Two Thousand Years have passed since the events of that first Holy Week. We do not have the ability to mark the exact spot or hour or even day where Miss Mary first encountered the risen Christ. We’ll never know the exact words of the conversation that transpired between the two of them. There was no camera to capture the sparkling smile that Miss Mary surely possessed. And no forensics team will ever explain in rational terms how that stone was rolled away. But we have Miss Mary’s witness. And we keep telling her story. And that has sufficed.
I am grateful for Miss Mary’s witness, because her example has inspired so many women in my life to tell the same story with the same sense of enthusiasm:
Because of Miss Marry, I received the witness of Miss Frances and Miss Rebecca, who when I was a little boy showed me the power of God’s love in the form of hugs, and hospitality and Brach’s cinnamon discs.
Because of Miss Mary, I received the witness of Miss Clara and Miss Mary Ruth, who model consistency.
Because of Miss Mary, I received the witness of Miss Phyllis, whose creativity has made the gospel accessible to those who need it most.
Because of Miss Mary, we receive the witness of little girls and little boys who wave palm branches on Palm Sunday, and whose loud hosannas remind us that even in the darkest of times, God still lives and dwells among us
Because of Miss Mary, our community will receive the witness of future generations of women and men who will continue to surprise us with the tender mercies of God’s love.
This Easter morning, like so many others before it, a bright orange sun slowly nudged away the darkness, and reminded us of the risen Christ. And we remembered the witness of Miss Mary.
But as we leave here this morning, let’s honor Miss Mary. Let’s make this Easter remembrance more than just an annual occurrence.
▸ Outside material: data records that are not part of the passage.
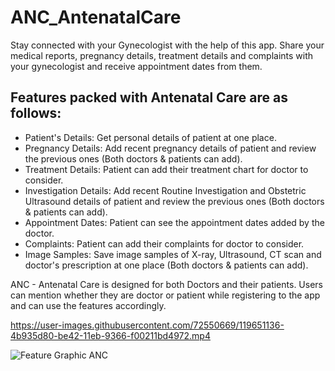 # ANC_AntenatalCare
Stay connected with your Gynecologist with the help of this app. Share your medical reports, pregnancy details, treatment details and complaints with your gynecologist and receive appointment dates from them.

## Features packed with Antenatal Care are as follows:

- Patient's Details: Get personal details of patient at one place.
- Pregnancy Details: Add recent pregnancy details of patient and review the previous ones (Both doctors & patients can add).
- Treatment Details: Patient can add their treatment chart for doctor to consider.
- Investigation Details: Add recent Routine Investigation and Obstetric Ultrasound details of patient and review the previous ones (Both doctors & patients can add).
- Appointment Dates: Patient can see the appointment dates added by the doctor.
- Complaints: Patient can add their complaints for doctor to consider.
- Image Samples: Save image samples of X-ray, Ultrasound, CT scan and doctor's prescription at one place (Both doctors & patients can add).

ANC - Antenatal Care is designed for both Doctors and their patients. Users can mention whether they are doctor or patient while registering to the app and can use the features accordingly.


https://user-images.githubusercontent.com/72550669/119651136-4b935d80-be42-11eb-9366-f00211bd4972.mp4

![Feature Graphic ANC](https://user-images.githubusercontent.com/72550669/119651244-6c5bb300-be42-11eb-8694-6bc114bc5c7e.jpg)
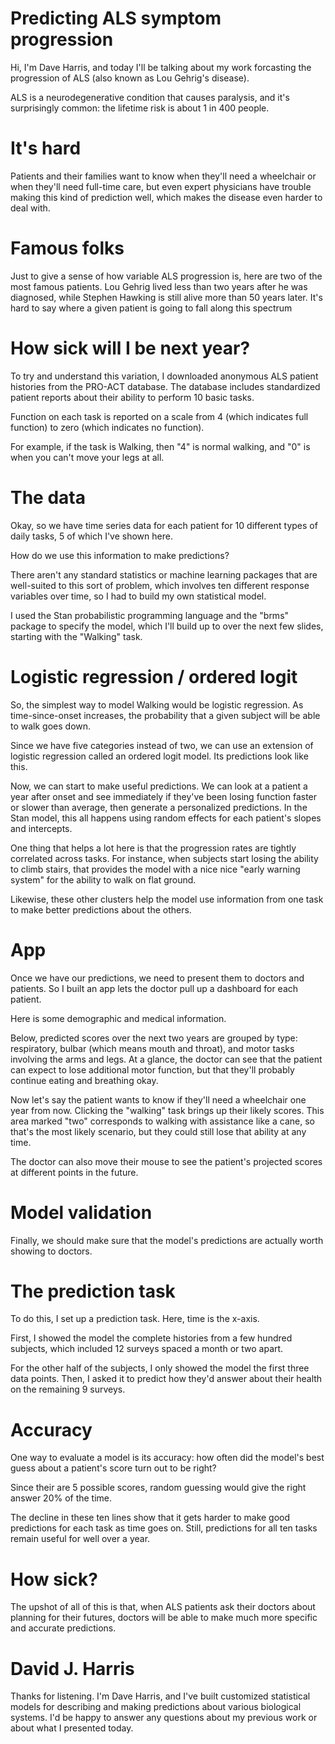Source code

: # Predicting ALS symptom progression

Hi, I'm Dave Harris, and today I'll be talking about my work forcasting the progression of ALS (also known as Lou Gehrig's disease).

ALS is a neurodegenerative condition that causes paralysis, and it's surprisingly common: the lifetime risk is about 1 in 400 people.

# It's hard

Patients and their families want to know when they'll need a wheelchair or when they'll need full-time care, but even expert physicians have trouble making this kind of prediction well, which makes the disease even harder to deal with.

# Famous folks

Just to give a sense of how variable ALS progression is, here are two of the most famous patients. Lou Gehrig lived less than two years after he was diagnosed, while Stephen Hawking is still alive more than 50 years later. It's hard to say where a given patient is going to fall along this spectrum

# How sick will I be next year?

To try and understand this variation, I downloaded anonymous ALS patient histories from the PRO-ACT database. The database includes standardized patient reports about their ability to perform 10 basic tasks. 

Function on each task is reported on a scale from 4 (which indicates full function) to zero (which indicates no function). 

For example, if the task is Walking, then "4" is normal walking, and "0" is when you can't move your legs at all.

# The data

Okay, so we have time series data for each patient for 10 different types of daily tasks, 5 of which I've shown here.

How do we use this information to make predictions? 

There aren't any standard statistics or machine learning packages that are well-suited to this sort of problem, which involves ten different response variables over time, so I had to build my own statistical model.

I used the Stan probabilistic programming language and the "brms" package to specify the model, which I'll build up to over the next few slides, starting with the "Walking" task.

# Logistic regression / ordered logit

So, the simplest way to model Walking would be logistic regression. As time-since-onset increases, the probability that a given subject will be able to walk goes down.

Since we have five categories instead of two, we can use an extension of logistic regression called an ordered logit model. Its predictions look like this.

Now, we can start to make useful predictions. We can look at a patient a year after onset and see immediately if they've been losing function faster or slower than average, then generate a personalized predictions. In the Stan model, this all happens using random effects for each patient's slopes and intercepts.

One thing that helps a lot here is that the progression rates are tightly correlated across tasks.  For instance, when subjects start losing the ability to climb stairs, that provides the model with a nice nice "early warning system" for the ability to walk on flat ground.

Likewise, these other clusters help the model use information from one task to make better predictions about the others.

# App

Once we have our predictions, we need to present them to doctors and patients.  So I built an app lets the doctor pull up a dashboard for each patient.  

Here is some demographic and medical information.

Below, predicted scores over the next two years are grouped by type: respiratory, bulbar (which means mouth and throat), and motor tasks involving the arms and legs. At a glance, the doctor can see that the patient can expect to lose additional motor function, but that they'll probably continue eating and breathing okay.

Now let's say the patient wants to know if they'll need a wheelchair one year from now. Clicking the "walking" task brings up their likely scores. This area marked "two" corresponds to walking with assistance like a cane, so that's the most likely scenario, but they could still lose that ability at any time.  

The doctor can also move their mouse to see the patient's projected scores at different points in the future.

# Model validation

Finally, we should make sure that the model's predictions are actually worth showing to doctors.

# The prediction task

To do this, I set up a prediction task. Here, time is the x-axis.

First, I showed the model the complete histories from a few hundred subjects, which included 12 surveys spaced a month or two apart.

For the other half of the subjects, I only showed the model the first three data points. Then, I asked it to predict how they'd answer about their health on the remaining 9 surveys.

# Accuracy

One way to evaluate a model is its accuracy: how often did the model's best guess about a patient's score turn out to be right? 

Since their are 5 possible scores, random guessing would give the right answer 20% of the time.

The decline in these ten lines show that it gets harder to make good predictions for each task as time goes on. Still, predictions for all ten tasks remain useful for well over a year.

# How sick?

The upshot of all of this is that, when ALS patients ask their doctors about planning for their futures, doctors will be able to make much more specific and accurate predictions.

# David J. Harris

Thanks for listening. I'm Dave Harris, and I've built customized statistical models for describing and making predictions about various biological systems. I'd be happy to answer any questions about my previous work or about what I presented today.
With each new day, with each new breath of air that fills our lungs, may we proclaim the risen Christ!!! And may we pray that God will give us the strength to be witnesses of that glorious Sunday morning –
May our hands reach out to hold the hands of friends whose bodies ache with disease, exhaust or muscle-atrophy;
May our prayers of love penetrate the concrete walls and steel bars of prisons where grace and forgiveness seem extinct;
May our fellowship and hospitality fill empty stomachs and clothe cold bodies and comfort lonely soles;
May God empower us to be a bright light in a dark world.
May God empower us to hear Miss Mary’s witness, and better still, may God empower us to share her joy.
Miss Mary told a story: Christ the Lord is risen. Christ the Lord is risen indeed!!!
Good friends, what kind of story will you tell?